__What to work on__
What lines of the data below hold "seconds"? Show them.
--- Records supplied Enclosed Below ---
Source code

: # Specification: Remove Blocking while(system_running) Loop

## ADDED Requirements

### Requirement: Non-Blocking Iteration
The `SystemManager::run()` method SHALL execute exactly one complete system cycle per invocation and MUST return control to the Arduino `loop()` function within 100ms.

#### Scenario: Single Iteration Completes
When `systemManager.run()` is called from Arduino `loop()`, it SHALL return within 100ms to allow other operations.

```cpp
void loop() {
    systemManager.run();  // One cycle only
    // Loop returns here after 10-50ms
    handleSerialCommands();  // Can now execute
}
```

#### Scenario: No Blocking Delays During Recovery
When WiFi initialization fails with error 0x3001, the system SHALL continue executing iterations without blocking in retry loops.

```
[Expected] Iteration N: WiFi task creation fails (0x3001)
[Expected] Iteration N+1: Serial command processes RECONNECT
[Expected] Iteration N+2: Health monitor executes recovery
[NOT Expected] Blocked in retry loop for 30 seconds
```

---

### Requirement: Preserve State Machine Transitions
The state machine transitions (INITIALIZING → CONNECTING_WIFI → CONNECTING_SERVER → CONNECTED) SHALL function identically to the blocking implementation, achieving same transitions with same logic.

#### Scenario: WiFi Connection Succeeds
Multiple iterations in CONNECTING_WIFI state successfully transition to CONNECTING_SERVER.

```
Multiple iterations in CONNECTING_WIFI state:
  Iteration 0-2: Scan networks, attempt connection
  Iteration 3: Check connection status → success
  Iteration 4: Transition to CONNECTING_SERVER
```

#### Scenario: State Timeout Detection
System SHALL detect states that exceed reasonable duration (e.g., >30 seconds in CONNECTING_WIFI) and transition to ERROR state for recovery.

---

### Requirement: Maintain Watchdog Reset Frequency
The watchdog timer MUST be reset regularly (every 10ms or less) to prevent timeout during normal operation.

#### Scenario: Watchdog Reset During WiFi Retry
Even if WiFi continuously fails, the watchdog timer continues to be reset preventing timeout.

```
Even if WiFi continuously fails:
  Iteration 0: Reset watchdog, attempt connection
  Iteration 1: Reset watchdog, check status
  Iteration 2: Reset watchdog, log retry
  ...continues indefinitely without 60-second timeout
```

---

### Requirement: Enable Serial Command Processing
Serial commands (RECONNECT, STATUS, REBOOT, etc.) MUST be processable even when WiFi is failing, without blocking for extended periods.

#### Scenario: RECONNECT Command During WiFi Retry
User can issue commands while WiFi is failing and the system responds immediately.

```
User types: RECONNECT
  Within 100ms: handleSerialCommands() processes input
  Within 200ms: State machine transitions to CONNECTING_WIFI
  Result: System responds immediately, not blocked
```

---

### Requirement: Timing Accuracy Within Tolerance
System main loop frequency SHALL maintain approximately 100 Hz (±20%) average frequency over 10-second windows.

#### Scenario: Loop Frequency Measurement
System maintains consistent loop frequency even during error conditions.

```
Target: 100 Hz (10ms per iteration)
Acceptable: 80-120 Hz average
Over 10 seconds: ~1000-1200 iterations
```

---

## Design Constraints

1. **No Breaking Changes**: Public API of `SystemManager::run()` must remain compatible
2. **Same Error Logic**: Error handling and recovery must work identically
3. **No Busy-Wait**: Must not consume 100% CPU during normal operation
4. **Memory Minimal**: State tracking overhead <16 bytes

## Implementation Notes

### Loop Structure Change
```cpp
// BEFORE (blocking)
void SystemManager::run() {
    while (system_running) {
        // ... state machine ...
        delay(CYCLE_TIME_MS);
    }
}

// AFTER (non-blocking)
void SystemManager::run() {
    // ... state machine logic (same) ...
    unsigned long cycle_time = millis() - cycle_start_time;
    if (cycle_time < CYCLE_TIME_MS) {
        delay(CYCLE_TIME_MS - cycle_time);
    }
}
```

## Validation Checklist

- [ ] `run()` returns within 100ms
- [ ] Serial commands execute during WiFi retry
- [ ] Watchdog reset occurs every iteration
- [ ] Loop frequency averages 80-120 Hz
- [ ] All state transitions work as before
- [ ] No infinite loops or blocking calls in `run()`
--- End of Enclosed Records supplied ---
__Written response__
[NOT Expected] Blocked in retry loop for 30 seconds
System SHALL detect states that exceed reasonable duration (e.g., >30 seconds in CONNECTING_WIFI) and transition to ERROR state for recovery.
Over 10 seconds: ~1000-1200 iterations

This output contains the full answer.